Wednesday, April 27, 2005
Supreme Court Update
In a baffling roll-reversing decision by the US Supreme Court today, Scalia and Thomas voted with the Gun-Control lobby along with Kennedy while the rest of the Supreme Court voted WITH the gun lobby. The case, Small v U.S., presented the question of whether a conviction in another country (in this case Japan) prohibited one from buying a gun in the United States. Essentially, current law states that if you are convicted of a serious offense "in any court" you cannot purchase a gun within the United States. On the most literal level (which Scalia, Kennedy, and Thomas, who wrote the opinion, side), Japan's court would indeed qualify as "any" court.
This is actually a very hazing complex issue. Imagine someone is charged with spreading capitalist ideas in North Korea. Under the assumption that person is able to leave North Korea alive, should that person then be barred from purchasing a firearm? Certainly not.
It seems odd that Scalia, who scolded Kennedy for looking to international law in a previous decision, would uphold such an international law under this standard.
I guess it all depends upon the scope of this case. If this is a far-reaching case affecting any type of serious crime committed abroad, then certainly the majority is correct, in my opinion. But if this is a very narrow-scoped case, then I'd side with Scalia and Thomas--not normal company for me.

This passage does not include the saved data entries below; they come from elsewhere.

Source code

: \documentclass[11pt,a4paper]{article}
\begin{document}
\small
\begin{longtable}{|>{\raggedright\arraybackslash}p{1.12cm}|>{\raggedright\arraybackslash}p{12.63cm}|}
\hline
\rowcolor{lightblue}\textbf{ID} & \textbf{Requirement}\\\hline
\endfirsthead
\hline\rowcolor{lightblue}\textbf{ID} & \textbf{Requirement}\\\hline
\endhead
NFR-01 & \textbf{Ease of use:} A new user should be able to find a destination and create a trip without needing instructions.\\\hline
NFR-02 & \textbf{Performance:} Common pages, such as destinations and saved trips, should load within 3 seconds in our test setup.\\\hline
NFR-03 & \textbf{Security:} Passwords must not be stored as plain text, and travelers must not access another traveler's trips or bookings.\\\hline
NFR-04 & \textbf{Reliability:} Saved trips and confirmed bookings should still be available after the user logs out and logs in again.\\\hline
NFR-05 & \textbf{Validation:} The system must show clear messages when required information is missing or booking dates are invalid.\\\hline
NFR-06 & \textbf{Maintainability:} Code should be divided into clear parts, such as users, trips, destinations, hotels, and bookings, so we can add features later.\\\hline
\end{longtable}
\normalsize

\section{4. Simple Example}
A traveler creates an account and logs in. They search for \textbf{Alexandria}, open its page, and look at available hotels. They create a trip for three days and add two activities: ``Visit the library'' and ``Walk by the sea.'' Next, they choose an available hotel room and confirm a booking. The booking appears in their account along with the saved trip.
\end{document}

You see it just so happens that the serious crime that was committed was gun smuggling. So I'd say that if a serious crime committed abroad was gun-related and, moreso, the country in question has a legal system that upholds the same values as ours (which Japan does), then the foreign conviction should matter.
Regardless, Scalia and Thomas--conservative icons--voted against the gun lobby. And that just delights me, especially after watching the NRA convention the other day where the new NRA Prez praised Scalia so much.
A lesson to conservatives, be careful what you wish for, you just might get it.